Intenté ver algo en la oscuridad. El alba tardaría aún en llegar. ¿Se oía algo? El viento seguía soplando de forma intermitente. Las tres huellas conducían en la misma dirección, hacia la parte posterior de la casa. No tuve que caminar mucho. Entre los manzanos hay un viejo banco de madera en el que solía sentarse mi abuela. Allí tejía con sus ojos miopes, o descansaba con las manos en el regazo escuchando el continuo murmullo del mar. Pero no era la fantasmal figura de la abuela la que ahora ocupaba el banco, sino la de Harriet.
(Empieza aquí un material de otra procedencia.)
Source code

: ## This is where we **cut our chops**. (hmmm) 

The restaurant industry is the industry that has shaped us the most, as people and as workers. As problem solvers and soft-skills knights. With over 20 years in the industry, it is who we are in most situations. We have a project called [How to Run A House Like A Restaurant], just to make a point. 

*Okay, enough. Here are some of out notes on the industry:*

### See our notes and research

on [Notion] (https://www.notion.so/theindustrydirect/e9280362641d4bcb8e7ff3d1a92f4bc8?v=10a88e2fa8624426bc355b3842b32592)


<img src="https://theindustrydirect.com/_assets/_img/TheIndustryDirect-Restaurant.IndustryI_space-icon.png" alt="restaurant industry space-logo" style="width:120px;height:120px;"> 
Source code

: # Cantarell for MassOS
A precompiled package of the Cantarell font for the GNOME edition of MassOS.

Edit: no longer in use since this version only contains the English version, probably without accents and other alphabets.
Había encendido una vela que tenía en el suelo y se había sentado de modo que la roca contigua la resguardase del viento. El perro estaba tumbado a sus pies. Tenía el mismo aspecto que el día anterior, cuando la descubrí en medio del hielo. El gorro hasta las orejas y la bufanda alrededor. Fui a sentarme a su lado. Nos encontrábamos a varios grados bajo cero pero, como el viento nocturno había remitido, el frío no resultaba tan insoportable.

– Esto es muy hermoso -afirmó ella.

– Está oscuro. No creo que veas nada. Ni siquiera se oye el mar, puesto que está congelado.

– He soñado que el hormiguero crecía alrededor de la cama.

– Si quieres, puedo poner la cama en la cocina.

El perro se levantó y se marchó. Avanzaba con movimientos cautos, pues un perro que carece del sentido del oído debe de sentirse angustiado. Le pregunté a Harriet si había notado que el perro estaba sordo. Pero me dijo que no. El gato se acercó lentamente. Nos observó y volvió a desaparecer en la oscuridad. Tuve el mismo pensamiento de siempre, que nadie conoce los caminos de un gato. Y yo, ¿conocía yo los míos? Y Harriet, ¿conocía ella los suyos?

– Como es natural, te preguntarás por qué he venido hasta aquí -dijo Harriet.

La llama de la vela danzaba en la noche, sin llegar a apagarse.

– No esperaba que vinieras.

– ¿Te habías imaginado alguna vez que volverías a verme? ¿Lo has deseado alguna vez?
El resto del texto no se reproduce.